Growing up in a family that fled civil war in Sierra Leone in the late nineties, Lamin Fofana’s captivating, ambitious and experimental ambient music responds to the disruption he and his people have been subjected to. His music is a kind of resistance to all that violence and brutality.


The artist has just released an immersive new trilogy of works, comprising Ballad Air & Fire, Shafts of Sunlight and The Open Boat. Although Fofana’s work is largely instrumental, much of his music is accompanied by text excerpts from scholars and poets who have inspired him such as Amiri Baraka, Kamau Brathwaite, Derek Walcott and Édouard Glissant. Each offering is a box just waiting to be opened, leading the listener down a path to explore the complex themes of displacement, migration and diaspora.

Talking over Zoom, Fofana is mellow, but he admits that this is partly due to the fact that he’s run out of coffee in his Harlem home and is just drinking green tea. Prior to recently moving back to New York, he had been in Berlin for about five years. When his family fled Sierra Leone , they eventually settled in New York. He also has family on America’s east coast and in the DMV area (District of Columbia, Maryland, Virginia).

We begin our conversation by talking about how Fofana’s past has shaped his present. “There’s a certain way you look at things. I think, in general, Black people have always been in flight, you know? And I think sometimes in that flight, it could be the disruption of settler colonialism, and of course the movement of people from Africa to other parts of the world. It’s something I’m working out in a long-running theme since I’ve been aware, since I’ve been working on music.”

Ballad Air Fire
Shafts Of Sunlight
The Open Boat
Ballad Air & Fire, Shafts of Sunlight, The Open Boat

“The idea of being in flight, it’s not freedom, when you’re in flight you almost have that relief. You’re in between spaces, you’re fleeing catastrophe and you’re about to find relief, between catastrophe and relief. I think it’s just been the story of humanity, for the last five hundred years or so. So I feel like I connect my own history of fleeing as a refugee to the history of the world in the last five hundred years, which has disrupted the trajectory of how things were going prior. Specifically, I’m thinking about European expansionism and all the things that come with that like the settler colonialism which moved people from one place to another.”

Fofana speaks thoughtfully and articulately. It’s clear these are challenging concepts that he’s personally wrestled with, and is still wrestling them whenever he sits down to make music. Music making for Fofana began in middle school, buying CDs, reading the credits and building his own collection of music.

 

When you’re in flight, you’re in between spaces — between catastrophe and relief.

“I began to destroy my mom and my dad’s records, thinking I’m scratching them but I’m just destroying them. I always feel guilty when I visit my dad, he had such amazing records and I just ruined them all. I’m saying that because I think all of that is the beginning of starting to produce music…”

“I played percussion, various rhythmic instruments.

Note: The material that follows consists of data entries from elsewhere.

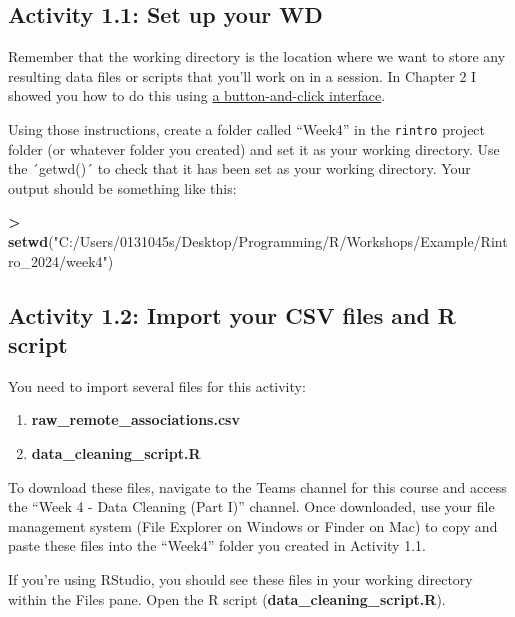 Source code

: \documentclass[
]{book}
\newenvironment{Shaded}{\begin{snugshade}}{\end{snugshade}}
\newcommand{\FunctionTok}[1]{\textcolor[rgb]{0.13,0.29,0.53}{\textbf{#1}}}
\newcommand{\NormalTok}[1]{#1}
\newcommand{\SpecialCharTok}[1]{\textcolor[rgb]{0.81,0.36,0.00}{\textbf{#1}}}
\newcommand{\StringTok}[1]{\textcolor[rgb]{0.31,0.60,0.02}{#1}}
\begin{document}
\subsection{Activity 1.1: Set up your WD}\label{activity-1.1-set-up-your-wd}

Remember that the working directory is the location where we want to store any resulting data files or scripts that you'll work on in a session. In Chapter 2 I showed you how to do this using \hyperref[set_wd]{a button-and-click interface}.

Using those instructions, create a folder called ``Week4'' in the \texttt{rintro} project folder (or whatever folder you created) and set it as your working directory. Use the ´getwd()´ to check that it has been set as your working directory. Your output should be something like this:

\begin{Shaded}
\begin{Highlighting}[]
\SpecialCharTok{\textgreater{}} \FunctionTok{setwd}\NormalTok{(}\StringTok{"C:/Users/0131045s/Desktop/Programming/R/Workshops/Example/Rintro\_2024/week4"}\NormalTok{)}
\end{Highlighting}
\end{Shaded}

\subsection{Activity 1.2: Import your CSV files and R script}\label{activity-1.2-import-your-csv-files-and-r-script}

You need to import several files for this activity:

\begin{enumerate}
\def\labelenumi{\arabic{enumi}.}
\item
  \textbf{raw\_remote\_associations.csv}
\item
  \textbf{data\_cleaning\_script.R}
\end{enumerate}

To download these files, navigate to the Teams channel for this course and access the ``Week 4 - Data Cleaning (Part I)'' channel. Once downloaded, use your file management system (File Explorer on Windows or Finder on Mac) to copy and paste these files into the ``Week4'' folder you created in Activity 1.1.

If you're using RStudio, you should see these files in your working directory within the Files pane. Open the R script (\textbf{data\_cleaning\_script.R}).
\end{document}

Some of my friends were poets and rappers, and I would accompany them or they would bring me a part of an instrumental track that they’d ripped from a record and put on a CD that they wanted to rap over or put something on top of, and I would embellish it. I would expand it, loop and stitch it together but add some extra bits in there to flesh it out.”

Using a field recorder plays a huge part in Fofana’s work, and was crucial in the production of this new album triptych. This comes alongside a MIDI keyboard and his laptop, in what seems like a relatively straightforward setup. “I feel like with my Zoom field recorder, I’m constantly listening and recording. There are things lying about like a marimba, but it’s mostly the keyboard, laptop and field recordings. When I was at a six-month residency in Stuttgart, Akademie Schloss Solitude, there was a piano, more of a conventional setup for playing and getting ideas out. You just set the recorder and play and play and play. A few of the tracks in this triptych came out of those times."

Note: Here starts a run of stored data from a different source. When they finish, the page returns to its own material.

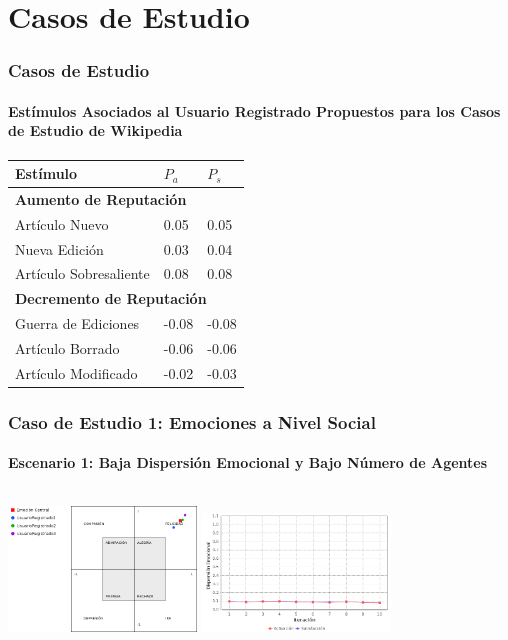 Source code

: \documentclass{beamer}
\begin{document}
\section{Casos de Estudio}

\begin{frame}
\frametitle{Casos de Estudio}
\framesubtitle{Estímulos Asociados al Usuario Registrado Propuestos para los Casos de Estudio de Wikipedia}
\begin{table}[!ht]
\centering
\scriptsize
\begin{tabular}{lll}
\hline
Estímulo & $P_a$ & $P_s$ \\
\hline\hline
\multicolumn{3}{l}{\textbf{Aumento de Reputación}} \\ \hline\hline
Artículo Nuevo & 0.05 & 0.05  \\ \hline
Nueva Edición & 0.03 & 0.04  \\ \hline
Artículo Sobresaliente & 0.08 & 0.08  \\ \hline\hline
\multicolumn{3}{l}{\textbf{Decremento de Reputación}} \\ \hline\hline
Guerra de Ediciones & -0.08 & -0.08 \\ \hline
Artículo Borrado & -0.06 & -0.06  \\ \hline
Artículo Modificado & -0.02 & -0.03  \\
\hline
\end{tabular}
\end{table}
\end{frame}

\begin{frame}
\frametitle{Caso de Estudio 1: Emociones a Nivel Social}
\framesubtitle{Escenario 1: Baja Dispersión Emocional y Bajo Número de Agentes}
\begin{columns}
\tiny
\centering
\includegraphics[width=5cm]{ilustraciones/caso1escenario1-emocioncentral}
\tiny
\centering
\includegraphics[width=5cm]{ilustraciones/caso1escenario1-dispersionemocional}
\end{columns}
\end{frame}
\end{document}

"I would put stuff on and play for hours and try playing the same things over and over. I would record for two hours and then maybe five minutes in there will suffice, but sometimes I get lucky and I’ll have thirty minutes or forty minutes of something I can listen to. I’ll try different things, sustaining, maybe taping rocks to my fingers. Or holding certain keys down for a long, long time and getting all of the harmonics and things out of it.”

 

I would record for two hours - and then maybe five minutes in there will suffice.

Across Ballad Air & Fire, Shafts of Sunlight and The Open Boat there are intricacies, with details changing gradually like the passing of time. This is another place where Fofana’s Zoom recorder is vital. “When you’re recording and you have headphones on, everything is magnified. You become a superhero. Your power of hearing, just listening to things. I let it direct me sometimes if I'm in a certain environment where there’s a lot going on, to focus on a specific thing. When you put that on and you turn the monitor up a little bit, curious sounds begin to appear. You can adjust and tune it and follow that direction. In the last two or three years, I have embraced it a lot more. I got more into recording environments and using those environments as the sound bed.”

Lamin
Photo by Nicolas Premier
 

When you’re recording and you have headphones on, everything is magnified. You become a superhero.

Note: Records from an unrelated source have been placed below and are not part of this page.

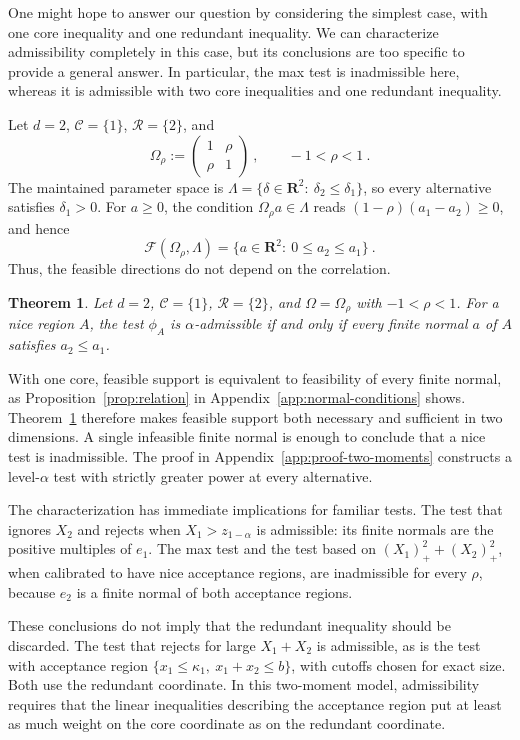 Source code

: \documentclass[11pt]{article}
\numberwithin{equation}{section}
\newtheorem{theorem}{Theorem}
\theoremstyle{definition}
\begin{document}
One might hope to answer our question by considering the simplest case, with one core inequality and one redundant inequality. We can characterize admissibility completely in this case, but its conclusions are too specific to provide a general answer. In particular, the max test is inadmissible here, whereas it is admissible with two core inequalities and one redundant inequality.

Let $d=2$, $\mathcal C=\{1\}$, $\mathcal R=\{2\}$, and
\[
\Omega_\rho:=\begin{pmatrix}1&\rho\\ \rho&1\end{pmatrix}~,
\qquad -1<\rho<1~.
\]
The maintained parameter space is $\Lambda=\{\delta\in\mathbf R^2:\ \delta_2\le\delta_1\}$, so every alternative satisfies $\delta_1>0$. For $a\ge0$, the condition $\Omega_\rho a\in\Lambda$ reads $(1-\rho)(a_1-a_2)\ge0$, and hence
\[
\mathcal F(\Omega_\rho,\Lambda)=\{a\in\mathbf R^2:\ 0\le a_2\le a_1\}~.
\]
Thus, the feasible directions do not depend on the correlation.

\begin{theorem}\label{thm:two-moments}
Let $d=2$, $\mathcal C=\{1\}$, $\mathcal R=\{2\}$, and $\Omega=\Omega_\rho$ with $-1<\rho<1$. For a nice region $A$, the test $\phi_A$ is $\alpha$-admissible if and only if every finite normal $a$ of $A$ satisfies $a_2\le a_1$.
\end{theorem}

With one core, feasible support is equivalent to feasibility of every finite normal, as Proposition~\ref{prop:relation} in Appendix~\ref{app:normal-conditions} shows. Theorem~\ref{thm:two-moments} therefore makes feasible support both necessary and sufficient in two dimensions. A single infeasible finite normal is enough to conclude that a nice test is inadmissible. The proof in Appendix~\ref{app:proof-two-moments} constructs a level-$\alpha$ test with strictly greater power at every alternative.

The characterization has immediate implications for familiar tests. The test that ignores $X_2$ and rejects when $X_1>z_{1-\alpha}$ is admissible: its finite normals are the positive multiples of $e_1$. The max test and the test based on $(X_1)_+^2+(X_2)_+^2$, when calibrated to have nice acceptance regions, are inadmissible for every $\rho$, because $e_2$ is a finite normal of both acceptance regions.

These conclusions do not imply that the redundant inequality should be discarded. The test that rejects for large $X_1+X_2$ is admissible, as is the test with acceptance region $\{x_1\le\kappa_1,\ x_1+x_2\le b\}$, with cutoffs chosen for exact size. Both use the redundant coordinate. In this two-moment model, admissibility requires that the linear inequalities describing the acceptance region put at least as much weight on the core coordinate as on the redundant coordinate.
\end{document}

This latest trilogy by Fofana is not his first. Starting his own Black Studies label in 2019, he released a trilogy consisting of Black Metamorphosis, Darkwater and Blues, all of which are worth your time and attention. However, working in trilogies for Fofana really wasn’t so intentional. “It just happened that way with the last couple of projects. All these things we are talking about, they’re so vast that I think that the trilogy or the idea of expanding these tracks, to meditate on these ideas, you need some space. A lot of material, a lot of work was produced, but maybe only a third of it is coming out. It’s a lot of work but maybe I need a couple of years to think about this a little bit more because the other thing is some of these poets and the people who inspired me, they work in trilogical form.” Maybe one album just isn’t enough space to convey some of the ideas Fofana is dealing with.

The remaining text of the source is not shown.